ALL ABOUT MAKING FRITTATA and Podcast with Maria Liberati

I was very surprised when one of my friends said that she had baked a zucchini frittata following a recipe in Ottolenghi’s Simple. I opened my copy of the cookbook to see if Ottolenghi really had baked a frittata. Afterall he has Italian heritage! It is not called a frittata for nothing!(I am joking here – I really like and respect Ottolenghi – but all jokes aside, if I were to bake a mixture of zucchini and eggs, I would call it a Zucchini Bake.

Fritta, means fried (feminine) and fritto, as in Fritto Misto is fried (masculine) and misto means mixed. I would enjoy continuing with a lesson in Italian grammar, but this post is about frittata.

Recently I was contacted by Maria Liberati and invited to participate in an interview about Frittata, for a podcast. So there I was  from Melbourne in lockdown chatting to Maria Liberati in Pennsylvania.

Maria asked me to speak about frittate (plural), she found of a post I had been invited to write by Janet Clarkson’s very popular blog called ‘The Old Foodie’. The post was called An Authentic Frittata (December 2008). I had forgotten that I had written it, but what I said then still stands.

Apart from discussing frittate in general and providing a  Sicilian recipe for frittata I made a comment about Claudia Roden. She is one of my heros,  but I disagreed with what she must have said at some stage:” Frittate are common throughout Italy but not Sicily and Sardinia’.

But just how popular are frittate anyway? When do we eat frittate? and could it be that frittate are such ordinary fare that they do not appear in cookery books very often?

In An Authentic Frittata, my first sentence is:
‘Every National Cuisine has certain rules and customs.’

Baking a frittata in Italy is not one of them.
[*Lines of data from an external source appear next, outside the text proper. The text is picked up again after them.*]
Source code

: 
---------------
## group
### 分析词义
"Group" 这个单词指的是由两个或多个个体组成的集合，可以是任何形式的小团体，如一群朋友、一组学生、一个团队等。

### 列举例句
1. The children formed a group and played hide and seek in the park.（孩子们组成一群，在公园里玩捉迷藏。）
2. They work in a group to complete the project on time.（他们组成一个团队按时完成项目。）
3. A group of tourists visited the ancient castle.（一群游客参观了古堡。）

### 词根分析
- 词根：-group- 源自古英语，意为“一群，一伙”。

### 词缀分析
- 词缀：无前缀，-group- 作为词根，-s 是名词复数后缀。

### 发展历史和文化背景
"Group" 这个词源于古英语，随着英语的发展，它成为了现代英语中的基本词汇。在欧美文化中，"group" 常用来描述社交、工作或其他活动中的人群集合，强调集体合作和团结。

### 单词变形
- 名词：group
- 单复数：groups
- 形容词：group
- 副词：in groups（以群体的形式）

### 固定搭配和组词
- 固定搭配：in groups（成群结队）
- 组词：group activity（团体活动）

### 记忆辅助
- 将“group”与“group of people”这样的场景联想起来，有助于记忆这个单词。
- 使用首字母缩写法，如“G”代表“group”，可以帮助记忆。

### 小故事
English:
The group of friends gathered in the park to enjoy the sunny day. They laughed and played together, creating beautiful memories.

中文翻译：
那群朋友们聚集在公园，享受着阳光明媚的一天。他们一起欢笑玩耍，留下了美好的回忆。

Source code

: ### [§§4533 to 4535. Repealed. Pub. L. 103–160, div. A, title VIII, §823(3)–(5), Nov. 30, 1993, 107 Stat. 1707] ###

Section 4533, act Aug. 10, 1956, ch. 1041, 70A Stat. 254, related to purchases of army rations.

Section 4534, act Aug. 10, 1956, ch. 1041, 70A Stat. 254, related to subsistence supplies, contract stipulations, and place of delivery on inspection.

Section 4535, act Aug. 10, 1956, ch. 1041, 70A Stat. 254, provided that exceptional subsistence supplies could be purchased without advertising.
But I can understand why frying a frittata is scary.  This is a simple zucchini and cheese frittata. It is spring in Melbourne and we had some new season’s zucchini tossed quickly in a frypan with some extra virgin olive oil, a little parsley and garlic. I turned the leftovers  and some grated pecorino cheese into a simple frittata. 

Frittata is cooked on one side before being inverted onto a plate and then slid into the frypan again  to cook on the other side. It is not that scary.

Pour the mixture of beaten eggs (a fork will do),  zucchini, salt, pepper into hot oil. Use the spatula to press the frittata gently on top and lift the edges tilting the pan. This allows some of the runny egg to escape on the side to cook. when there is no more egg escaping you are ready to turn it over.

As Maria said in the interview, perhaps cooks could try this with a smaller pan. I think it is worth it.

When making frittata, using a round frypan makes sense, and not making it a huge frittata makes it more manageable.

Depending on the quantities of the other ingredients to be added to the frittata, I think about 8 eggs is the maximum.

Maria and I certainly agreed about how the cooking of Italy is very regional and how this may also apply to frittata. I grew up in Trieste (the north eastern Italian cooking of Friuli Venezia Giulia is similar to the Veneto and Trentino Alto Adige) but I also have a Sicilian heritage.

Cuisine is localised , each region has prepared specialities based on their produce and cultural influences. Sicily was an important trade route in a strategic location in the Mediterranean and was settled by Phoenicians, Greeks, Romans, Carthaginians,  Arabs, Normans, French, Spaniards. Trieste was a very important port  for much of that north eastern part of Italy that  were part of the Austro – Hungarian Empire. Surrounding countries that influenced the history and culture were Austria, Switzerland, France, Germany,and Croatia are not too far away.

Here are some basic differences  between the making of frittate in the north and the south , some are no longer hard and fast rules, for example:

  • butter or butter and oil is used for frying in the north, oil in the south,
  • use of local produce in both – I have had quite a few frittate with ricotta in Sicily and made with fruit in the north, especially with apples,
  • because left-overs are good ingredients for a frittata, you may see more vegetable based frittate in the south and more smallgoods based ones in the north, e.g. prosciutto, different cheeses,
  • breadcrumbs are common additions to a frittata in the south (to soak up liquid from vegetables), a little flour and even a dash of milk is evident in many northern recipes,
  • a little grated cheese is common in all frittate, Parmigiano in the north, pecorino or aged caciocavallo or ricotta salata in Sicily.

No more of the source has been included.